**ASSIGNMENT:**
Quote exactly the lines spanning from the top of the data below to the line that contains "## Our team", including both.

※

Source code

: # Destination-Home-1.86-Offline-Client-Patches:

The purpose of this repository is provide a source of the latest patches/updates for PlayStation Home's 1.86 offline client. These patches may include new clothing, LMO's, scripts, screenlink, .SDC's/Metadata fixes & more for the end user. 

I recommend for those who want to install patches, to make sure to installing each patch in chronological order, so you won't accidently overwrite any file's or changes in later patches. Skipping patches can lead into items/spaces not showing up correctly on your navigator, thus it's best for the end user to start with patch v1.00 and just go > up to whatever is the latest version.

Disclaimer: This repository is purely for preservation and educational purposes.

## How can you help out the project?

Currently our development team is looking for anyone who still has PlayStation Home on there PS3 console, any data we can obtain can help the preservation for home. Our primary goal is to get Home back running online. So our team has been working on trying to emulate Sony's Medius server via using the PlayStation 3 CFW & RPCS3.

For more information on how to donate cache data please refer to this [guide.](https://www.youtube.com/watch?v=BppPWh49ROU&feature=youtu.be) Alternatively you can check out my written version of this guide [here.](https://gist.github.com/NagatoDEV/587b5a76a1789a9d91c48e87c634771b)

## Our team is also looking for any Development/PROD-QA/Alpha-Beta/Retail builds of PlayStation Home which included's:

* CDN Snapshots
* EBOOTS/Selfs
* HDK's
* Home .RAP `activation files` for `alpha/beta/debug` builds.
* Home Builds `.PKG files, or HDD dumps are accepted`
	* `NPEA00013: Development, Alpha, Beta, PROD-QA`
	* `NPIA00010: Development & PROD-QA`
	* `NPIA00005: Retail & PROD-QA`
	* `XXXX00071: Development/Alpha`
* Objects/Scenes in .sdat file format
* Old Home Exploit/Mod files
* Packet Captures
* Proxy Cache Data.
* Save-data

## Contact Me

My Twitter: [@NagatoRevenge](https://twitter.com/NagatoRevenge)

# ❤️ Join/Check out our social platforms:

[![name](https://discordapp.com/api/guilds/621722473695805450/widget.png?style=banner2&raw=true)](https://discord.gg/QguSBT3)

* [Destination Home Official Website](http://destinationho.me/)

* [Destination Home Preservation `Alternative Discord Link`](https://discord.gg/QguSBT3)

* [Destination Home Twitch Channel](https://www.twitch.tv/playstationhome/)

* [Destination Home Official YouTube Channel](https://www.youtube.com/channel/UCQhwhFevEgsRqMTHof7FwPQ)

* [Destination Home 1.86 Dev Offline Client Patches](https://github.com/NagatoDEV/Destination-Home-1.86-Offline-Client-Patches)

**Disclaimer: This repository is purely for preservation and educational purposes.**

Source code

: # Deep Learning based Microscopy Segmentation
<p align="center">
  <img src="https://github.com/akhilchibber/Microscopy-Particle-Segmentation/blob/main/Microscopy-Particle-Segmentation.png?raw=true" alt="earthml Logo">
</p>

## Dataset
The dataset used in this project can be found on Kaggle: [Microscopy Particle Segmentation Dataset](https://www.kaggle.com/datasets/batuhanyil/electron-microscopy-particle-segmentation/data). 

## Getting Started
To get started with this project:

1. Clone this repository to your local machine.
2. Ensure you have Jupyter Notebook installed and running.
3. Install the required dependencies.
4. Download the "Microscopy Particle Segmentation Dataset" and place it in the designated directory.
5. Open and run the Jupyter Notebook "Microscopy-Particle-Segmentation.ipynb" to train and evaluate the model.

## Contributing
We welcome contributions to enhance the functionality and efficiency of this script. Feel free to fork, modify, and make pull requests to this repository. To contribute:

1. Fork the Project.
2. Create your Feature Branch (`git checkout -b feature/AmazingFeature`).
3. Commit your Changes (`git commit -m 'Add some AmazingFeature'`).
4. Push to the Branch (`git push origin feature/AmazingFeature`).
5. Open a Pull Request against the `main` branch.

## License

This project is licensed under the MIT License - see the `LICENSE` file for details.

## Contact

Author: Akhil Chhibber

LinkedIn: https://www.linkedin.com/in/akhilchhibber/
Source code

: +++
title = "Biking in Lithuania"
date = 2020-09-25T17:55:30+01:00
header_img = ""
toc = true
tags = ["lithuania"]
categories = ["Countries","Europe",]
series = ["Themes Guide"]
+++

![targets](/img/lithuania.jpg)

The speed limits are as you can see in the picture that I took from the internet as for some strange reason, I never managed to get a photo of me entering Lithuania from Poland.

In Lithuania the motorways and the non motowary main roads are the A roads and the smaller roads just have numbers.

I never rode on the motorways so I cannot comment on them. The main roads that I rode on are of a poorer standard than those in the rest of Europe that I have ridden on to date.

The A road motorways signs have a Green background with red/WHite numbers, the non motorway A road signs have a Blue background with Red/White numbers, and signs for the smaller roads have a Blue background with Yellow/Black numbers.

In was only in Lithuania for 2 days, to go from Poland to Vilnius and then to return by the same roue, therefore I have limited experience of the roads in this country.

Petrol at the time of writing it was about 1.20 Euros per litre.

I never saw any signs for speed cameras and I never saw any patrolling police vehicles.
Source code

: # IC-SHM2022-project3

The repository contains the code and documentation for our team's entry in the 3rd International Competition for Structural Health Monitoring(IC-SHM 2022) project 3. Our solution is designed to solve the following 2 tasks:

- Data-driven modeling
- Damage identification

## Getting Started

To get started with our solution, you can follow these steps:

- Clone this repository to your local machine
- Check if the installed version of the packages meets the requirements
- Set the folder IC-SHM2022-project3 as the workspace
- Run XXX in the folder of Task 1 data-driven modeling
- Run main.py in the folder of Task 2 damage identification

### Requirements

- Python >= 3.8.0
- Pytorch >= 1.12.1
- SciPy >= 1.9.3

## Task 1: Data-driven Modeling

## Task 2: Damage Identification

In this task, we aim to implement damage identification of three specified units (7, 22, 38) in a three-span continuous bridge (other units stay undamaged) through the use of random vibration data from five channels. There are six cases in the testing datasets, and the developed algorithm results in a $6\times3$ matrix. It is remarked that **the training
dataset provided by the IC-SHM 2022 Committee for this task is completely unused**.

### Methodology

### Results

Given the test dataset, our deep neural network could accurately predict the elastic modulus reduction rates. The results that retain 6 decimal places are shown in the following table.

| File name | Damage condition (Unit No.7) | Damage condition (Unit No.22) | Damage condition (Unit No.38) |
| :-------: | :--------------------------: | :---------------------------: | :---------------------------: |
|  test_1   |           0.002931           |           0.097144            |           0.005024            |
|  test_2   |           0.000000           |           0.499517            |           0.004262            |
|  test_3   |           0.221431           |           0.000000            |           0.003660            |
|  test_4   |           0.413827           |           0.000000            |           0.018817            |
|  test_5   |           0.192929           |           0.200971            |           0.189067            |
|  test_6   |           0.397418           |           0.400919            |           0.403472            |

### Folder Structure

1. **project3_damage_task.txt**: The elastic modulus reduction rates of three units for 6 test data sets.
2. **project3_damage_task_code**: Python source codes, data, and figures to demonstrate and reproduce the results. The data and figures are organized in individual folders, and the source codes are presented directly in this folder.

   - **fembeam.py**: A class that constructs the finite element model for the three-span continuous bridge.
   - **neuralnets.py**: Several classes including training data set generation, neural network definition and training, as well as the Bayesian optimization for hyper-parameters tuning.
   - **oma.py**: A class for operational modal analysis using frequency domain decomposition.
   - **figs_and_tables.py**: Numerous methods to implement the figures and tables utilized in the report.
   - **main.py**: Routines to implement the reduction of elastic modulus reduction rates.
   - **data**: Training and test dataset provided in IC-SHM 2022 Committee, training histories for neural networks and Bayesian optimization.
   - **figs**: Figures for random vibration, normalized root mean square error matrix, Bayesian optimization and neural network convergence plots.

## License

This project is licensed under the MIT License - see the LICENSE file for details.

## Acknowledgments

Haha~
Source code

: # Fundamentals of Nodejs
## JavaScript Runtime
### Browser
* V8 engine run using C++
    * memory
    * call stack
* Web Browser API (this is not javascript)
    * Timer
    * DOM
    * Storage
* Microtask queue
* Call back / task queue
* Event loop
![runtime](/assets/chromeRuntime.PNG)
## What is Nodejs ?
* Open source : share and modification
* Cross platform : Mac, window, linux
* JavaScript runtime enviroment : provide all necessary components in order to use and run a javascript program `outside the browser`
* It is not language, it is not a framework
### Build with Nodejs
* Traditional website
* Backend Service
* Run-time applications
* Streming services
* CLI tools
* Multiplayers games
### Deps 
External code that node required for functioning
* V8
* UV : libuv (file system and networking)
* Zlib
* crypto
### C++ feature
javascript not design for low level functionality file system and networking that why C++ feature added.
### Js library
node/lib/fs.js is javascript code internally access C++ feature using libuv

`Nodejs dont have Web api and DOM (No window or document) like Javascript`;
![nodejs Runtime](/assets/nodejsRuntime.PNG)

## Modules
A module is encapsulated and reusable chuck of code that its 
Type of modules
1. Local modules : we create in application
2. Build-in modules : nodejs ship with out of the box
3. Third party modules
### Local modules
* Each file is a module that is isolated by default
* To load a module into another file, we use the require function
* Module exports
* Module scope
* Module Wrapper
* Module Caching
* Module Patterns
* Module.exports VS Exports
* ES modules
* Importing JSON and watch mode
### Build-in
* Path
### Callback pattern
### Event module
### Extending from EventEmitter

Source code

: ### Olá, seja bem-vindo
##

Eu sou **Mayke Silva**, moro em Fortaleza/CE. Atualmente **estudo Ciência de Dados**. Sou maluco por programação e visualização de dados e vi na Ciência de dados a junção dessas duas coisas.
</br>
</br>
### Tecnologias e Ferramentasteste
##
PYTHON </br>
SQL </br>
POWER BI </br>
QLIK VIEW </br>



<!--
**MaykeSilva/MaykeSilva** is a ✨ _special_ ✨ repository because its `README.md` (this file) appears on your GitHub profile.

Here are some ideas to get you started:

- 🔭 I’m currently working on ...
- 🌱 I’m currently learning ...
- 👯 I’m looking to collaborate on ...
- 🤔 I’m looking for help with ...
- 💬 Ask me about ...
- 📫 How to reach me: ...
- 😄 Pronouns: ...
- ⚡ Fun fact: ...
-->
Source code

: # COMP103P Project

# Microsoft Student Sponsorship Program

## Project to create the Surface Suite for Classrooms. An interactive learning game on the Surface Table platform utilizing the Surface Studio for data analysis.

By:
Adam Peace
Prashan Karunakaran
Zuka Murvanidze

※

**TASK OUTPUT:**
Source code

: # Destination-Home-1.86-Offline-Client-Patches:

The purpose of this repository is provide a source of the latest patches/updates for PlayStation Home's 1.86 offline client. These patches may include new clothing, LMO's, scripts, screenlink, .SDC's/Metadata fixes & more for the end user. 

I recommend for those who want to install patches, to make sure to installing each patch in chronological order, so you won't accidently overwrite any file's or changes in later patches. Skipping patches can lead into items/spaces not showing up correctly on your navigator, thus it's best for the end user to start with patch v1.00 and just go > up to whatever is the latest version.

Disclaimer: This repository is purely for preservation and educational purposes.

## How can you help out the project?

Currently our development team is looking for anyone who still has PlayStation Home on there PS3 console, any data we can obtain can help the preservation for home. Our primary goal is to get Home back running online. So our team has been working on trying to emulate Sony's Medius server via using the PlayStation 3 CFW & RPCS3.

For more information on how to donate cache data please refer to this [guide.](https://www.youtube.com/watch?v=BppPWh49ROU&feature=youtu.be) Alternatively you can check out my written version of this guide [here.](https://gist.github.com/NagatoDEV/587b5a76a1789a9d91c48e87c634771b)

## Our team is also looking for any Development/PROD-QA/Alpha-Beta/Retail builds of PlayStation Home which included's:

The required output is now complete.